Maximum Relevance Minimum Redundancy (MRMR) is an iterative feature selection method commonly used in data science to select a subset of features from a larger feature set. The goal of MRMR is to choose features that have high relevance to the target variable while minimizing redundancy among the already selected features.

How MRMR works:

  1. Compute the relevance of each feature to the target variable: The relevance of a feature is typically measured using a metric such as mutual information, correlation coefficient, or another appropriate measure of dependence between the feature and the target variable.

  2. Compute the redundancy between each pair of features: Redundancy is the degree of similarity or overlap between features. It can be measured using metrics such as mutual information, correlation coefficient, or other similarity measures.

  3. Select features based on the maximum relevance and minimum redundancy criteria: MRMR aims to maximize the relevance of selected features to the target variable while minimizing redundancy among them.
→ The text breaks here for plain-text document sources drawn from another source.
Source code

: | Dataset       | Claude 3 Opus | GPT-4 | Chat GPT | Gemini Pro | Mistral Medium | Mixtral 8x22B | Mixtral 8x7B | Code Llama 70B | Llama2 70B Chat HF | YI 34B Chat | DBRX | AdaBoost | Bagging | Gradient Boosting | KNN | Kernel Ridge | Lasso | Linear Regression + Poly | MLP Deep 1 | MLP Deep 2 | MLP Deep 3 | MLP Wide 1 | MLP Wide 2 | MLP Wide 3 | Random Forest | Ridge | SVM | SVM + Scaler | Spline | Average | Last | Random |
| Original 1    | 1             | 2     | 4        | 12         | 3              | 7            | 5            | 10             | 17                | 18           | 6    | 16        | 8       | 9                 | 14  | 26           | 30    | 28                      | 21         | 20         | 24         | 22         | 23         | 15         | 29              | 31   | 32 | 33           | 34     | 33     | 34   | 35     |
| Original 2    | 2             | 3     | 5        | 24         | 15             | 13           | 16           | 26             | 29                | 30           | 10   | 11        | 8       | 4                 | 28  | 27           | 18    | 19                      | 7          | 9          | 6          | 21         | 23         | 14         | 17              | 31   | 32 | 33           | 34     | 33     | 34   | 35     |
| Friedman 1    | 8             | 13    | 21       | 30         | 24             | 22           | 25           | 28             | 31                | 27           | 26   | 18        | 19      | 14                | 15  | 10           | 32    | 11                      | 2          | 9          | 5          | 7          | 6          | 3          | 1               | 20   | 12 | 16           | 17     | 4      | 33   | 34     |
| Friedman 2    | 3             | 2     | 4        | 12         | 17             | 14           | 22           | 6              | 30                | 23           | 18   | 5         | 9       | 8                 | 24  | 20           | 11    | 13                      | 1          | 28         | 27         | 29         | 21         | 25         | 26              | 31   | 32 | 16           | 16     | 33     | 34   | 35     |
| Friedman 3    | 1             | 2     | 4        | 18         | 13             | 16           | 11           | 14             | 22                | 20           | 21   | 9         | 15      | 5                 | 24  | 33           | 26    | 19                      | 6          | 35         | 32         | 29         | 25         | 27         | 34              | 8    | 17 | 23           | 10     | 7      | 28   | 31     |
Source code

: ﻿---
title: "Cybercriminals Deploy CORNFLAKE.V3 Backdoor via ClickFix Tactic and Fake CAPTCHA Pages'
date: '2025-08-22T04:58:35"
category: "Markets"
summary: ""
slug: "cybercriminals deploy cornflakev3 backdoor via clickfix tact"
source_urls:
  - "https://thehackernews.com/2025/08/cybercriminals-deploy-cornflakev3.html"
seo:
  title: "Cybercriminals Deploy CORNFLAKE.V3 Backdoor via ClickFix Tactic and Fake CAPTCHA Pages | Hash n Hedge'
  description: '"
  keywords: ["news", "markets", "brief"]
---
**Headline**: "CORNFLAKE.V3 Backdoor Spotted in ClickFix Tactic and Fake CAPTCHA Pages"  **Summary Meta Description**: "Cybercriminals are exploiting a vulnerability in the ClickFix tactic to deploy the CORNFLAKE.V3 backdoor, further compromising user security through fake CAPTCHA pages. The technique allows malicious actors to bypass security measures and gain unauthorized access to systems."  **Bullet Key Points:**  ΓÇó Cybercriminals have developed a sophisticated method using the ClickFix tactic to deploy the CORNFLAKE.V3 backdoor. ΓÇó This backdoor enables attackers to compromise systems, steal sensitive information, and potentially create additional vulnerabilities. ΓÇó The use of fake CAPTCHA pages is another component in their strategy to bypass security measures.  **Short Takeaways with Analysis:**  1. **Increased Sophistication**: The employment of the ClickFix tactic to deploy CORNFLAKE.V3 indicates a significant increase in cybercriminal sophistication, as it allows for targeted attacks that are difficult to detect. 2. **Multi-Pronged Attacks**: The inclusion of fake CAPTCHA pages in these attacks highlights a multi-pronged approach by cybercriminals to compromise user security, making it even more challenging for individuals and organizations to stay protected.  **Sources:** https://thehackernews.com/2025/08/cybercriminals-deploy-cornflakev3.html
  4. Construct the final subset of features: MRMR iteratively adds features to the selected subset until a predefined number of features is reached.

The implemented formula is:

\[\text{score}_{i}(f) = \frac{\text{relevance}(f | y)}{\text{redundancy}(f | \text{selected}_{i-1})}\]

Warning

If a custom relevance_func is provided it must have this signature: Callable[[np.ndarray, np.ndarray], np.ndarray] It should accept X, y as arguments and it should compute the score for each feature of X and return an array of shape (n_features_in_,).

Warning

If a custom redundancy_func is provided it must have the same signature as the method _redundancy_pearson, hence the function must have three parameters:

- X : array-like, shape=(n_samples, n_features,). Training used to compute redundancy of the training features.

- selected : array-like. List of indexes of the selected features at iteration i-th.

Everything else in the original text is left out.